С того момента, как праздный человек или его жена просыпаются утром, до того, как они погружаются в беспокойный сон ночью, их день — это суматошная погоня. Неважно, где и когда вы их встретите, они всегда на лету.

«Я снова опоздала?» — выдохнула худая маленькая женщина, когда я вошел в гостиную, где она заставила своих гостей и обед ждать. «Меня весь день так гоняли, я просто развалина!» Взгляд на ее мужа с лицом, похожим на топор, показал, что он тоже гнался за потерянным получасом, который где-то затерялся в его юности. Его цвет лица и большая часть волос исчезли в этой погоне, а руки приобрели подергивание, как будто он подгонял уставшего скакуна.

Зайдите и попросите у этой дамы чашку чая в сумерках; десять к одному, что она примет вас в шляпе, объясняя, что у нее не было времени снять ее с самого завтрака. Если она пишет вам, ее записки подписаны: «В большой спешке» или «В страшной спешке». Она выходит из дома до половины девятого почти каждое утро, но, нанося визиты, сидит на краю стула и уверяет вас, что у нее нет ни минуты, чтобы остаться, «только забежала» и т. д.

Что именно так сильно ее гонит — загадка, ибо, помимо пары смутных благотворительных собраний и нескольких визитов, она мало чего достигает. Хотя она богата и бездетна, без забот и тревог, она каждые два или три года впадает в нервное истощение «от переутомления».

Послушайте рассказ соотечественника о его европейской поездке! Он обязательно расскажет вам, как короток был переход через океан, с восторгом называя часы и минуты, как будто он опередил отца Времени в сделке. Затем следует список многих стран, увиденных во время его тура.

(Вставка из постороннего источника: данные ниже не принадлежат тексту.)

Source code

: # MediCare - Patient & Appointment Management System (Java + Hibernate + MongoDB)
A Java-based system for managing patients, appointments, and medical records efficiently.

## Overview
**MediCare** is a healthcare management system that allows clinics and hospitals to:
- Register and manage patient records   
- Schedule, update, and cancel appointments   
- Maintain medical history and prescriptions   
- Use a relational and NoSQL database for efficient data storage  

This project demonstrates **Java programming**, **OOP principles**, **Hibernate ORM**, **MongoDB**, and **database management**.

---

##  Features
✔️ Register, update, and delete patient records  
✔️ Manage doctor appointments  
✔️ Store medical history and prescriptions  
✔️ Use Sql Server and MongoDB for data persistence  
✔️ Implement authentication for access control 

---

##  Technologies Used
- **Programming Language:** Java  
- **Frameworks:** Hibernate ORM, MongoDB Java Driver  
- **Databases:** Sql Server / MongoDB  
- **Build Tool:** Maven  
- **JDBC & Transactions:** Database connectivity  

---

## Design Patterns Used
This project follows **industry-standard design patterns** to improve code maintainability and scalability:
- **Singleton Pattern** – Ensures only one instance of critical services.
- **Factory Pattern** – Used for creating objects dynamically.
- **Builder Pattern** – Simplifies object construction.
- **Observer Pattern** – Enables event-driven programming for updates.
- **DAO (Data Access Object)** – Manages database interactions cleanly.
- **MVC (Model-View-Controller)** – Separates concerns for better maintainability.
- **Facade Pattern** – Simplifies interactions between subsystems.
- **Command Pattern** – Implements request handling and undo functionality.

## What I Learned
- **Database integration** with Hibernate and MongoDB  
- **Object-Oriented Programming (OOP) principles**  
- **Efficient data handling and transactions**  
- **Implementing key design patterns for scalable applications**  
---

Я знаю даму, которая сегодня лежит больная, потому что прошлым летом за шесть недель прогнала себя и своих детей через тур по континенту, который должен был занять три месяца. У нее не было особой причины спешить; на самом деле она опередила свой график и должна была ждать в Париже пароход; деталь, однако, которая ничуть не уменьшила удовольствия мадам от того, что она так много успела сделать во время своего отпуска. Эта же дама сетует на нехватку свободного времени, но если она обнаруживает по своей записной книжке, что впереди свободная неделя, она помчится в Вашингтон или Лейквуд «ради перемены» или организует поездку во Флориду.

Чтобы понять, как наши «десять тысяч» продираются сквозь существование, нужно также противопоставить их суетливый способ питания бычьему спокойствию, с которым немец поглощает свою пищу, и часам, которые итальянцы могут проводить за едой; американский званый обед дает нам такую возможность.

Существует мнение, что мода на быстро подаваемые обеды пришла к нам из Англии. Если это правда (в чем я сомневаюсь; это слишком хорошо подходит нашему темпераменту, чтобы быть импортированным), мы обязаны Его Королевскому Высочеству благодарностью, ибо нет ничего утомительнее, чем слишком много курсов, излишне затянутых.

Однако, как и все новообращенные, мы слишком усердны. От устриц до фруктов обеды теперь — это бешеный стипль-чез, во время которого мы берем барьеры из яств и канавы из шампанского на мертвом ходу, при этом разговор ведется с такой же скоростью. Молчать — значит намекнуть, что тебе не весело, поэтому мы гремим и глотаем в сторону финишного столба с чашей для полоскания пальцев, только чтобы обнаружить, что отдыха там нет!

Когда хозяйка уводит дам в гостиную, она шепчет своему супругу: «Ты ведь не будешь долго курить?» Так нас лишают удовольствия даже от этого последнего прибежища утомленного человечества — сигары, и выпроваживают от нее и кофе, только чтобы обнаружить, что наше появление — сигнал к общему движению.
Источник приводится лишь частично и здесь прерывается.